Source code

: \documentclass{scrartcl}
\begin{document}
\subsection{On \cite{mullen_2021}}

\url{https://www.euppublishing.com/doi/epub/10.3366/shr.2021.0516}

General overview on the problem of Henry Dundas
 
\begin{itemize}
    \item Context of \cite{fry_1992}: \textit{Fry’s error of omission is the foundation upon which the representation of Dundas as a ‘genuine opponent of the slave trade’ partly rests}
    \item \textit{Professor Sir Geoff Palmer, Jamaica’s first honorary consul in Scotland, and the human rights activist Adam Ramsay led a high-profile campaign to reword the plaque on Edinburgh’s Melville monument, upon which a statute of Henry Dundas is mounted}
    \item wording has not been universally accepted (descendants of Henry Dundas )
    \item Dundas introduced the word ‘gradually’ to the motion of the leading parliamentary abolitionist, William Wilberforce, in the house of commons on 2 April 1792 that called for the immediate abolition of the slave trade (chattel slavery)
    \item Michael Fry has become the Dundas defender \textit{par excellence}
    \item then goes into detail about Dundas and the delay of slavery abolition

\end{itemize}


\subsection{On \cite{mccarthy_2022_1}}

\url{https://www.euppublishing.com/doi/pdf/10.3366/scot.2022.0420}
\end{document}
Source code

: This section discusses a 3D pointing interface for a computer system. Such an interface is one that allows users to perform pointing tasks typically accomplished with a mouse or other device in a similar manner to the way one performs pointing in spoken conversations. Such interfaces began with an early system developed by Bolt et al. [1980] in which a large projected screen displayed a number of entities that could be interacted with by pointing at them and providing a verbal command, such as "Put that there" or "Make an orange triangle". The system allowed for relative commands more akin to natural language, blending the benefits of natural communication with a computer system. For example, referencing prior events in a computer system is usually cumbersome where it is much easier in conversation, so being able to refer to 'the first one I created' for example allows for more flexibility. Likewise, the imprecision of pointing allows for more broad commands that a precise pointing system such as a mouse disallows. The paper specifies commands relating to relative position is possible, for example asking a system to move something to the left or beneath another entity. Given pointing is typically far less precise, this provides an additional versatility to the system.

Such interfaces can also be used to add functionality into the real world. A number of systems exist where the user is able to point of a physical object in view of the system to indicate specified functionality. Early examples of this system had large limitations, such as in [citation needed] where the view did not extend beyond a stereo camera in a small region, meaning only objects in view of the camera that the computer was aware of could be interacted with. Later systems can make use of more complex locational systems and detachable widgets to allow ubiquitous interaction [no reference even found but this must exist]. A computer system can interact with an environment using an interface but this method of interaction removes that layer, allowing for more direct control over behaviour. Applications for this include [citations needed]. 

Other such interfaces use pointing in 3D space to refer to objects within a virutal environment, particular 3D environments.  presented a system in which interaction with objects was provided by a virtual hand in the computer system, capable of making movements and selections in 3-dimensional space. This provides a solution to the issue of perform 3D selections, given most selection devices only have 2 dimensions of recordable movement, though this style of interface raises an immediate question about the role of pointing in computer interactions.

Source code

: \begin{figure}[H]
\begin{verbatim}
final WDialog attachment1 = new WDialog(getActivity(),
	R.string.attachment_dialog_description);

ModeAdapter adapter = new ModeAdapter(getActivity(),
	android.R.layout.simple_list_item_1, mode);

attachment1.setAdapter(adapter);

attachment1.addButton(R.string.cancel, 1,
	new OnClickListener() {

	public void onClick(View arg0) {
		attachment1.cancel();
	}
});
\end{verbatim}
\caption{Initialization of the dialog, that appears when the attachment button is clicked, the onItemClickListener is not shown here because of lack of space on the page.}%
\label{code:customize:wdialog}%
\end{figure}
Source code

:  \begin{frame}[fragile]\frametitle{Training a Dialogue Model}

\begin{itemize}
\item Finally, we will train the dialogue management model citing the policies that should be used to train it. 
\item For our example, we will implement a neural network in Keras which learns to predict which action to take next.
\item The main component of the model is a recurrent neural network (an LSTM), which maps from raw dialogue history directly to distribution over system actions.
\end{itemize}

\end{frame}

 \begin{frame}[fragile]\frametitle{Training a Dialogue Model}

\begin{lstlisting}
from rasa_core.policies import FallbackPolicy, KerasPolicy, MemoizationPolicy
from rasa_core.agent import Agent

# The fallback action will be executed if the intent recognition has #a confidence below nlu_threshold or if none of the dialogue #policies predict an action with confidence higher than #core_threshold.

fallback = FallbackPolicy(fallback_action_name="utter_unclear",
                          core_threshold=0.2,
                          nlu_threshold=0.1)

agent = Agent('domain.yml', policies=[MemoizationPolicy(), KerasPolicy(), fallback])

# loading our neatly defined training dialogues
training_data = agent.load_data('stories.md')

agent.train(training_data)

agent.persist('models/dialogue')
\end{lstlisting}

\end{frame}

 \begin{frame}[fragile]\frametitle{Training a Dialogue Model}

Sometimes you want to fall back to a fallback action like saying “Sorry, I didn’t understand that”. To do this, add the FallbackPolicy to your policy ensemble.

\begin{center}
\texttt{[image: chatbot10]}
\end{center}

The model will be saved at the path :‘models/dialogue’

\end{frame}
•••••
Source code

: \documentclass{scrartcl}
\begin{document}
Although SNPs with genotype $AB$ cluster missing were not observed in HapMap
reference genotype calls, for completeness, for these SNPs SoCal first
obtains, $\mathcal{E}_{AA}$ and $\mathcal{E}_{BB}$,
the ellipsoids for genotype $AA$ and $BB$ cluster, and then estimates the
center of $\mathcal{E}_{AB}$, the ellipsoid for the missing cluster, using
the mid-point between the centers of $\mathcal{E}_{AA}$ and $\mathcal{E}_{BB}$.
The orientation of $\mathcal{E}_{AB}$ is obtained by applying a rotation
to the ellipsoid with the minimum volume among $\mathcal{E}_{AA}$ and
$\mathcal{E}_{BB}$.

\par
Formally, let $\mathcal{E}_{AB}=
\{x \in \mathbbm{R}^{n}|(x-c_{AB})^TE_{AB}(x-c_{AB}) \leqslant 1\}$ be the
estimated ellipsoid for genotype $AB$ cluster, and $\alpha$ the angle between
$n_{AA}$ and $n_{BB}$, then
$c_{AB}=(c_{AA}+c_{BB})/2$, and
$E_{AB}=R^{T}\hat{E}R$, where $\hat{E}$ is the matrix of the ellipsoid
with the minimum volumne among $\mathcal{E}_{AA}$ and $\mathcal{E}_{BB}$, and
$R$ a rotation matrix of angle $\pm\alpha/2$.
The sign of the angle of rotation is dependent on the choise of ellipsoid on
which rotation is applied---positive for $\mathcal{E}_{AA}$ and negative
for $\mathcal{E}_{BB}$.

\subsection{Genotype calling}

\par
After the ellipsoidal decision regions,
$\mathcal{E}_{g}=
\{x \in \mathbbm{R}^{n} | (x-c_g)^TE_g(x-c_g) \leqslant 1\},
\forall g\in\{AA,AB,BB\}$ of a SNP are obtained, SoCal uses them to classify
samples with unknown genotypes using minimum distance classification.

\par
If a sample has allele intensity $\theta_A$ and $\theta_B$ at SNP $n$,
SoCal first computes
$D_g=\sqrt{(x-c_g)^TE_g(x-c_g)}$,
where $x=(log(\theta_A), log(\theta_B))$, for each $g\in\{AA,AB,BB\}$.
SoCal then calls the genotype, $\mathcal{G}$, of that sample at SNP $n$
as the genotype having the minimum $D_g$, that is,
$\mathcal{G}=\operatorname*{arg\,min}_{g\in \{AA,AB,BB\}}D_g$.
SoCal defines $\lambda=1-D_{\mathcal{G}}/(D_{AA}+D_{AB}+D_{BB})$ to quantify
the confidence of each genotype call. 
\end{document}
•••••
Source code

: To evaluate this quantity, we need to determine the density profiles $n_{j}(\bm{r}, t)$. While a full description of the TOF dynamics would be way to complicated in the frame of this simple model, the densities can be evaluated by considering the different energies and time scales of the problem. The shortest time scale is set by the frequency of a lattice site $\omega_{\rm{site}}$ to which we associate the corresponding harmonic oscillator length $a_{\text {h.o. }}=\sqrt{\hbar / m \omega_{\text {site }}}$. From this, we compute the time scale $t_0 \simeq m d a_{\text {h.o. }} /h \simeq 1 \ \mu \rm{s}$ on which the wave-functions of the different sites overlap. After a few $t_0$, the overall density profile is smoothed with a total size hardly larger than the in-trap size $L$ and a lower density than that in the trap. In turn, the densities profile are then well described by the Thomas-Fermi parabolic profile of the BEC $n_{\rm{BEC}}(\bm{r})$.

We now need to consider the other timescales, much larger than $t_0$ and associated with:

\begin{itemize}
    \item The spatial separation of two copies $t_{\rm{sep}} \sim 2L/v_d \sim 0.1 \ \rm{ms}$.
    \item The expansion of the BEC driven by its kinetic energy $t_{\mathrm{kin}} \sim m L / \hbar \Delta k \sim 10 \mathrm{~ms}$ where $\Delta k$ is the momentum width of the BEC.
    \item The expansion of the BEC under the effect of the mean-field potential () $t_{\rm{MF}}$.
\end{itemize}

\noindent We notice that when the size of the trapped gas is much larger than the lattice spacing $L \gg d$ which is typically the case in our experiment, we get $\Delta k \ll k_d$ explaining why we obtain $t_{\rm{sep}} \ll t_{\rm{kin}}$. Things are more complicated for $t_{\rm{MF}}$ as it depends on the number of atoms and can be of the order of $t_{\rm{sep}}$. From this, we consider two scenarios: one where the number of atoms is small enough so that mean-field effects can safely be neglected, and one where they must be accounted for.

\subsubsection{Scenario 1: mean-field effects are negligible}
•••••
**TRY IT**
Please copy each line of the entries in which the word "calls" shows up.

**WRITTEN SOLUTION**
reference genotype calls, for completeness, for these SNPs SoCal first
SoCal then calls the genotype, $\mathcal{G}$, of that sample at SNP $n$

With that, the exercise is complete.